[Work required] Could you give the data below again exactly, apart from the pictures?

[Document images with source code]
Segment Open
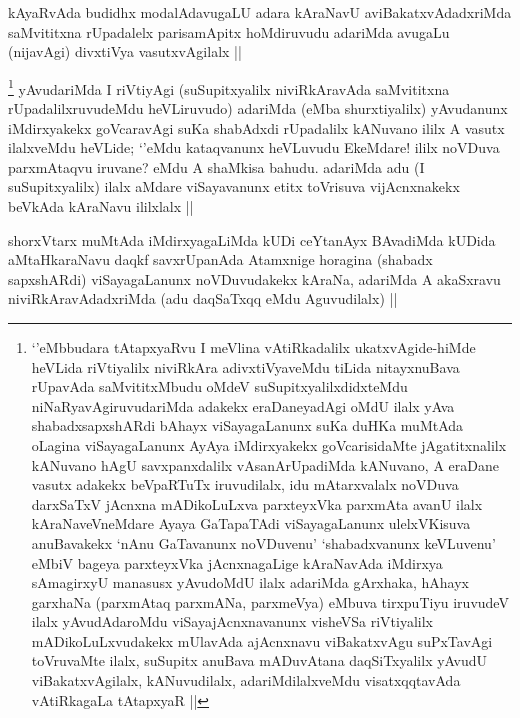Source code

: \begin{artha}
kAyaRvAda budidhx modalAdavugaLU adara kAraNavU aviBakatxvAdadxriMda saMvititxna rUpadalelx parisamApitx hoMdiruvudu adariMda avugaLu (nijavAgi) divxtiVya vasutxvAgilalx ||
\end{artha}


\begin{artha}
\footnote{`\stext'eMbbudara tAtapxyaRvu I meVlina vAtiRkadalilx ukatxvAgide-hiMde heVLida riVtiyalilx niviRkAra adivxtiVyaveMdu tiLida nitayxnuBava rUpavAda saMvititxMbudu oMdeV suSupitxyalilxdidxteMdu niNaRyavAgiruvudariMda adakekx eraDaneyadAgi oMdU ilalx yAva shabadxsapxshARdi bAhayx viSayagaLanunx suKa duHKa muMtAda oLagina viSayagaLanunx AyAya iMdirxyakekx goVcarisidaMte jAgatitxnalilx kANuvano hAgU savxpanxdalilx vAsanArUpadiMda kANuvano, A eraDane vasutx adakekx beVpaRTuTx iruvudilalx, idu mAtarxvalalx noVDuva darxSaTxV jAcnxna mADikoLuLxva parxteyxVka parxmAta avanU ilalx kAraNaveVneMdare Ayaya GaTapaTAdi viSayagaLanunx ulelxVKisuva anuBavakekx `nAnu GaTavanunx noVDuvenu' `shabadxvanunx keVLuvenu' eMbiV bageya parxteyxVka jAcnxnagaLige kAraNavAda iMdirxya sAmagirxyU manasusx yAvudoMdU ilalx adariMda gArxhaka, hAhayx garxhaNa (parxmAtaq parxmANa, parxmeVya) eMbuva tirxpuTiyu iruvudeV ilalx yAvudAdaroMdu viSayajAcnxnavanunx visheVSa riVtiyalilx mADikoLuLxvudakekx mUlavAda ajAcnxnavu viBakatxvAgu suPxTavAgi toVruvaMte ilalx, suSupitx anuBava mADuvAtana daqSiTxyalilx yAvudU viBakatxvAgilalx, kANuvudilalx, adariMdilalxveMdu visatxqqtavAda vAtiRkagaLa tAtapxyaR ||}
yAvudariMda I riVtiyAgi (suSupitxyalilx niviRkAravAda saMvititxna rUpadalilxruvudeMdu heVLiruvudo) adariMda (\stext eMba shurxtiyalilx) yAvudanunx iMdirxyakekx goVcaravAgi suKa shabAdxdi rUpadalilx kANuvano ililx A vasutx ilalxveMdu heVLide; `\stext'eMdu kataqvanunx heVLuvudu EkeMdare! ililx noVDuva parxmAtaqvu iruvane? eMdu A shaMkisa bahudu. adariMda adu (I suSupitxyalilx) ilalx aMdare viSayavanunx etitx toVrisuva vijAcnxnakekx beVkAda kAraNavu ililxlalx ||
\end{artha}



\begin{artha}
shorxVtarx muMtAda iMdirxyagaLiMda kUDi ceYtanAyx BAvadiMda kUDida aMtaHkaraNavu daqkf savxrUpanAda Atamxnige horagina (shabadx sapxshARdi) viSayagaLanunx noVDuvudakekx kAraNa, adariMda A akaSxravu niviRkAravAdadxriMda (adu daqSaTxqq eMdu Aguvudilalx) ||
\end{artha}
Segment Closed
[Task solution]
Source code

: \begin{artha}
kAyaRvAda budidhx modalAdavugaLU adara kAraNavU aviBakatxvAdadxriMda saMvititxna rUpadalelx parisamApitx hoMdiruvudu adariMda avugaLu (nijavAgi) divxtiVya vasutxvAgilalx ||
\end{artha}


\begin{artha}
\footnote{`\stext'eMbbudara tAtapxyaRvu I meVlina vAtiRkadalilx ukatxvAgide-hiMde heVLida riVtiyalilx niviRkAra adivxtiVyaveMdu tiLida nitayxnuBava rUpavAda saMvititxMbudu oMdeV suSupitxyalilxdidxteMdu niNaRyavAgiruvudariMda adakekx eraDaneyadAgi oMdU ilalx yAva shabadxsapxshARdi bAhayx viSayagaLanunx suKa duHKa muMtAda oLagina viSayagaLanunx AyAya iMdirxyakekx goVcarisidaMte jAgatitxnalilx kANuvano hAgU savxpanxdalilx vAsanArUpadiMda kANuvano, A eraDane vasutx adakekx beVpaRTuTx iruvudilalx, idu mAtarxvalalx noVDuva darxSaTxV jAcnxna mADikoLuLxva parxteyxVka parxmAta avanU ilalx kAraNaveVneMdare Ayaya GaTapaTAdi viSayagaLanunx ulelxVKisuva anuBavakekx `nAnu GaTavanunx noVDuvenu' `shabadxvanunx keVLuvenu' eMbiV bageya parxteyxVka jAcnxnagaLige kAraNavAda iMdirxya sAmagirxyU manasusx yAvudoMdU ilalx adariMda gArxhaka, hAhayx garxhaNa (parxmAtaq parxmANa, parxmeVya) eMbuva tirxpuTiyu iruvudeV ilalx yAvudAdaroMdu viSayajAcnxnavanunx visheVSa riVtiyalilx mADikoLuLxvudakekx mUlavAda ajAcnxnavu viBakatxvAgu suPxTavAgi toVruvaMte ilalx, suSupitx anuBava mADuvAtana daqSiTxyalilx yAvudU viBakatxvAgilalx, kANuvudilalx, adariMdilalxveMdu visatxqqtavAda vAtiRkagaLa tAtapxyaR ||}
yAvudariMda I riVtiyAgi (suSupitxyalilx niviRkAravAda saMvititxna rUpadalilxruvudeMdu heVLiruvudo) adariMda (\stext eMba shurxtiyalilx) yAvudanunx iMdirxyakekx goVcaravAgi suKa shabAdxdi rUpadalilx kANuvano ililx A vasutx ilalxveMdu heVLide; `\stext'eMdu kataqvanunx heVLuvudu EkeMdare! ililx noVDuva parxmAtaqvu iruvane? eMdu A shaMkisa bahudu. adariMda adu (I suSupitxyalilx) ilalx aMdare viSayavanunx etitx toVrisuva vijAcnxnakekx beVkAda kAraNavu ililxlalx ||
\end{artha}



\begin{artha}
shorxVtarx muMtAda iMdirxyagaLiMda kUDi ceYtanAyx BAvadiMda kUDida aMtaHkaraNavu daqkf savxrUpanAda Atamxnige horagina (shabadx sapxshARdi) viSayagaLanunx noVDuvudakekx kAraNa, adariMda A akaSxravu niviRkAravAdadxriMda (adu daqSaTxqq eMdu Aguvudilalx) ||
\end{artha}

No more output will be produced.